Nerve stimulation-dependent cytosolic Ca²⁺ levels are significantly different in type Is and Ib terminals. A, Changes in the ratio (340/380 nm) of fura-dextran fluorescence in response to nerve stimulation at 10, 20, 40, 80, and 160 Hz in MN13-Ib and MNSNb/d-Is terminals. Changes in the fura ratio can be calibrated and converted to changes in [Ca²⁺]_c. B, Average [Ca²⁺]_c in type Is and Ib terminals for each stimulation frequency. Data were fitted with a cubic spline. Asterisks indicate significant differences in pairwise comparisons (two-way ANOVA, p < 0.05 overall, Holm-Sidak post hoc test). Error bars indicate SEM. C, Same plot as in B but overlaid with projections of the half-maximal response frequencies of mito-RP and rhod-FF (Figs. 3D, 4E) from the abscissa to the ordinate. The corresponding values of [Ca²⁺]_c are: MNSNb/d-Is, 412 nm (mito-RP), 391 nm (rhod-FF); MN13-Ib: 355 nm (mito-RP), 489 nm (rhod-FF). D, Plot of nerve stimulation-dependent (40 Hz, 2 s) changes in [Ca²⁺]_c (Δ[Ca²⁺]_c) for boutons of different sizes from type Is and Ib terminals (6 boutons from each terminal, as indicated in the image of fura-loaded MN terminals). There was no correlation between bouton size and Δ[Ca²⁺]_c in either terminal (Spearman rank order correlation, p > 0.2).

Figure 8.

Cytosolic Ca²⁺ levels ([Ca²⁺]_c) in type Ib and Is terminals do not depend on the presence of functional mitochondria. A, Average [Ca²⁺]_c in type Ib (left) and Is terminals (right) on muscle 13 in response to a 2 s 40 Hz stimulation train.
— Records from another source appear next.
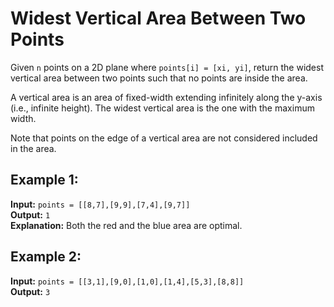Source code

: # Widest Vertical Area Between Two Points

Given `n` points on a 2D plane where `points[i] = [xi, yi]`, return the widest vertical area between two points such that no points are inside the area.

A vertical area is an area of fixed-width extending infinitely along the y-axis (i.e., infinite height). The widest vertical area is the one with the maximum width.

Note that points on the edge of a vertical area are not considered included in the area.

## Example 1:

**Input:** `points = [[8,7],[9,9],[7,4],[9,7]]`  
**Output:** `1`  
**Explanation:** Both the red and the blue area are optimal.

## Example 2:

**Input:** `points = [[3,1],[9,0],[1,0],[1,4],[5,3],[8,8]]`  
**Output:** `3`

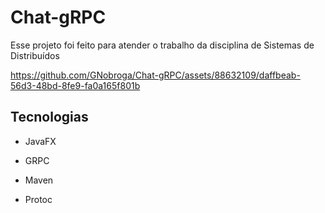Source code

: # Chat-gRPC

Esse projeto foi feito para atender o trabalho da disciplina de Sistemas de Distribuídos


https://github.com/GNobroga/Chat-gRPC/assets/88632109/daffbeab-56d3-48bd-8fe9-fa0a165f801b


## Tecnologias

- JavaFX

- GRPC

- Maven

- Protoc
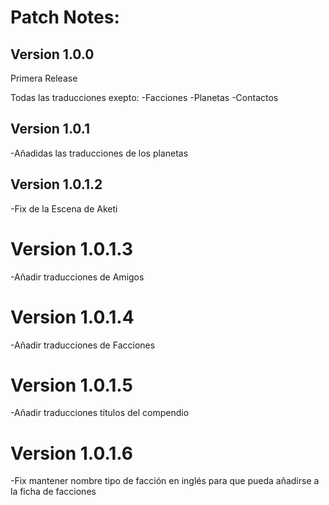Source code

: # Patch Notes:

## Version 1.0.0
Primera Release

Todas las traducciones exepto:
-Facciones
-Planetas
-Contactos

## Version 1.0.1

-Añadidas las traducciones de los planetas

## Version 1.0.1.2

-Fix de la Escena de Aketi

# Version 1.0.1.3

-Añadir traducciones de Amigos

# Version 1.0.1.4

-Añadir traducciones de Facciones

# Version 1.0.1.5

-Añadir traducciones títulos del compendio

# Version 1.0.1.6

-Fix mantener nombre tipo de facción en inglés para que pueda añadirse a la ficha de facciones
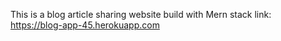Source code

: This is a blog article sharing website build with Mern stack
link: https://blog-app-45.herokuapp.com
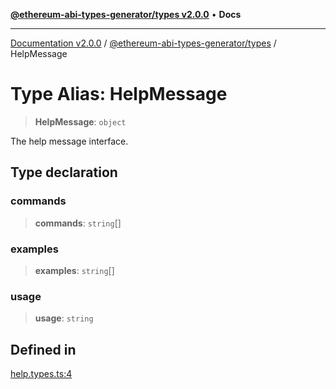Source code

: [**@ethereum-abi-types-generator/types v2.0.0**](../README.md) • **Docs**

***

[Documentation v2.0.0](../../../packages.md) / [@ethereum-abi-types-generator/types](../README.md) / HelpMessage

# Type Alias: HelpMessage

> **HelpMessage**: `object`

The help message interface.

## Type declaration

### commands

> **commands**: `string`[]

### examples

> **examples**: `string`[]

### usage

> **usage**: `string`

## Defined in

[help.types.ts:4](https://github.com/niZmosis/ethereum-abi-types-generator/blob/34014c6ac1a58a7622fbd21e7421270aae38bf36/packages/types/src/help.types.ts#L4)
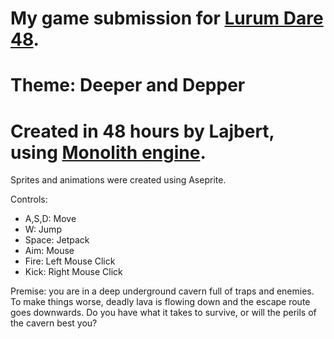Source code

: # My game submission for [Lurum Dare 48](https://ldjam.com/). 
# Theme: Deeper and Depper
# Created in 48 hours by Lajbert, using [Monolith engine](https://github.com/Lajbert/MonolithEngine).

Sprites and animations were created using Aseprite.

Controls:
* A,S,D: Move
* W: Jump
* Space: Jetpack
* Aim: Mouse
* Fire: Left Mouse Click
* Kick: Right Mouse Click

Premise: you are in a deep underground cavern full of traps and enemies. To make things worse, deadly lava is flowing down and the escape route goes downwards. Do you have what it takes to survive, or will the perils of the cavern best you?
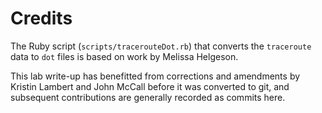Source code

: # Credits

The Ruby script (`scripts/tracerouteDot.rb`) that converts the
`traceroute` data to `dot` files is based on work by Melissa Helgeson.

This lab write-up has benefitted from corrections and amendments by
Kristin Lambert and John McCall before it was converted to git, and
subsequent contributions are generally recorded as commits here.
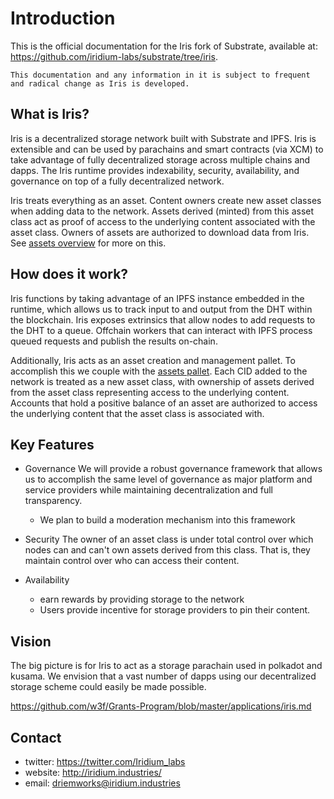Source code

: # Introduction
This is the official documentation for the Iris fork of Substrate, available at: https://github.com/iridium-labs/substrate/tree/iris.

`This documentation and any information in it is subject to frequent and radical change as Iris is developed.`

## What is Iris?
Iris is a decentralized storage network built with Substrate and IPFS. Iris is extensible and can be used by parachains and smart contracts (via XCM) to take advantage of fully decentralized storage across multiple chains and dapps. The Iris runtime provides indexability, security, availability, and governance on top of a fully decentralized network.

Iris treats everything as an asset.  Content owners create new asset classes when adding data to the network. Assets derived (minted) from this asset class act as proof of access to the underlying content associated with the asset class. Owners of assets are authorized to download data from Iris. See [assets overview](../src/chapter_4.md) for more on this.

## How does it work?
Iris functions by taking advantage of an IPFS instance embedded in the runtime, which allows us to track input to and output from the DHT within the blockchain. Iris exposes extrinsics that allow nodes to add requests to the DHT to a queue. Offchain workers that can interact with IPFS process queued requests and publish the results on-chain.

Additionally, Iris acts as an asset creation and management pallet. To accomplish this we couple with the [assets pallet](https://github.com/iridium-labs/substrate/blob/iris/frame/assets/src/lib.rs). Each CID added to the network is treated as a new asset class, with ownership of assets derived from the asset class representing access to the underlying content. Accounts that hold a positive balance of an asset are authorized to access the underlying content that the asset class is associated with. 

## Key Features
- Governance
  We will provide a robust governance framework that allows us to accomplish the same level of governance as major platform and service providers while maintaining decentralization and full transparency. 
  - We plan to build a moderation mechanism into this framework
  
- Security
  The owner of an asset class is under total control over which nodes can and can't own assets derived from this class. That is, they maintain control over who can access their content. 

- Availability
  - earn rewards by providing storage to the network
  - Users provide incentive for storage providers to pin their content.

## Vision
The big picture is for Iris to act as a storage parachain used in polkadot and kusama. We envision that a vast number of dapps using our decentralized storage scheme could easily be made possible. 

https://github.com/w3f/Grants-Program/blob/master/applications/iris.md

## Contact
- twitter: https://twitter.com/Iridium_labs
- website: http://iridium.industries/
- email: driemworks@iridium.industries


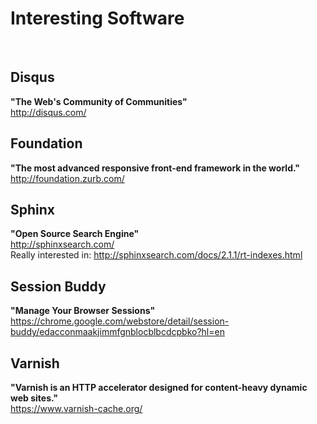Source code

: # Interesting Software
<br />

## __Disqus__
__"The Web's Community of Communities"__  
http://disqus.com/

## __Foundation__
__"The most advanced responsive front-end framework in the world."__  
http://foundation.zurb.com/

## __Sphinx__
__"Open Source Search Engine"__  
http://sphinxsearch.com/  
Really interested in: http://sphinxsearch.com/docs/2.1.1/rt-indexes.html

## __Session Buddy__
__"Manage Your Browser Sessions"__  
https://chrome.google.com/webstore/detail/session-buddy/edacconmaakjimmfgnblocblbcdcpbko?hl=en

## __Varnish__
__"Varnish is an HTTP accelerator designed for content-heavy dynamic web sites."__  
https://www.varnish-cache.org/
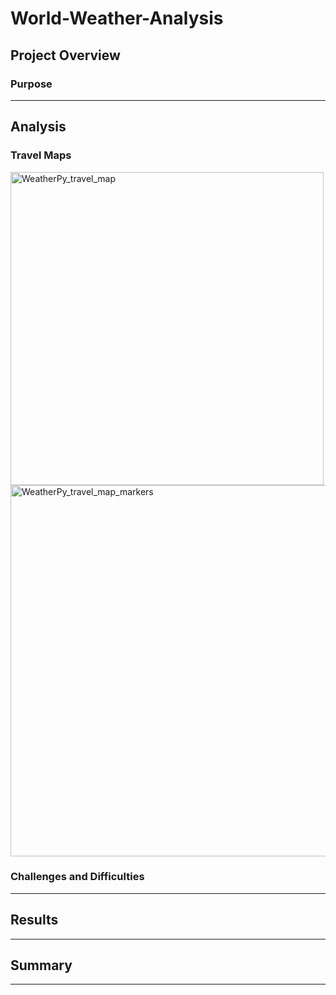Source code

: # World-Weather-Analysis
## Project Overview

### Purpose

---
## Analysis

### 

### Travel Maps
<img width="501" alt="WeatherPy_travel_map" src="https://user-images.githubusercontent.com/79609464/164992424-dab197f1-ee85-4f0d-806b-29cf8e6f08e2.png">

<img width="594" alt="WeatherPy_travel_map_markers" src="https://user-images.githubusercontent.com/79609464/164992427-6fb83073-2a7f-48df-8662-e3c41db3b622.png">

### Challenges and Difficulties

---
## Results

---
## Summary

---

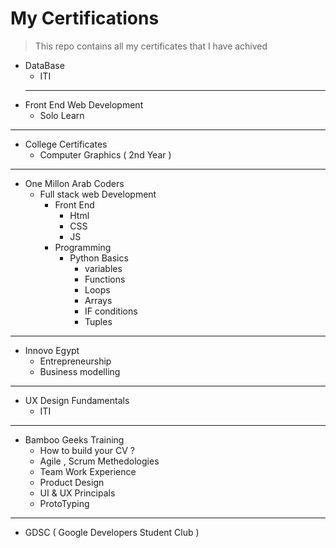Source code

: # My Certifications
> This repo contains all my certificates that I have achived
> 
- DataBase
  - ITI 
  <hr>
- Front End Web Development
  - Solo Learn
  
<hr>

- College Certificates
  - Computer Graphics ( 2nd Year )

<hr>

- One Millon Arab Coders 
  - Full stack web Development
    - Front End
      - Html 
      - CSS
      -  JS
    - Programming
      - Python Basics
        - variables
        - Functions
        - Loops
        - Arrays
        - IF conditions
        - Tuples

<hr>

- Innovo Egypt
  - Entrepreneurship
  - Business modelling

<hr>

  
- UX Design Fundamentals
  - ITI

<hr>

- Bamboo Geeks Training
    - How to build your CV ?
    - Agile , Scrum Methedologies
    - Team Work Experience 
    - Product Design 
    - UI & UX Principals
    - ProtoTyping

<hr>

- GDSC ( Google Developers Student Club )

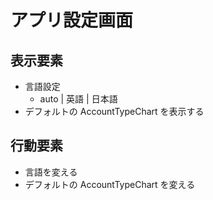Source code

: # アプリ設定画面


## 表示要素

- 言語設定
  - auto | 英語 | 日本語
- デフォルトの AccountTypeChart を表示する

## 行動要素
- 言語を変える
- デフォルトの AccountTypeChart を変える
Average [Ca²⁺]_c is shown for the wild-type control (w¹¹¹⁸), wild-type control exposed to 3 μm CCCP, and mutant terminals homozygous for drp1² or dmiro^B682. The numbers of type Ib and Is terminal pairs are indicated in the bars. No difference was found within terminal type between control and CCCP, drp1², or dmiro^B682. For each treatment, [Ca²⁺]_c responses to nerve stimulation are significantly different between type Ib and Is terminals (two-way ANOVA, p < 0.05 overall, Holm-Sidak post hoc test). B, Average [Ca²⁺]_c in the same terminals as in A before nerve stimulation. No significant differences were found within terminal type or between treatments (two-way ANOVA). Error bars indicate SEM.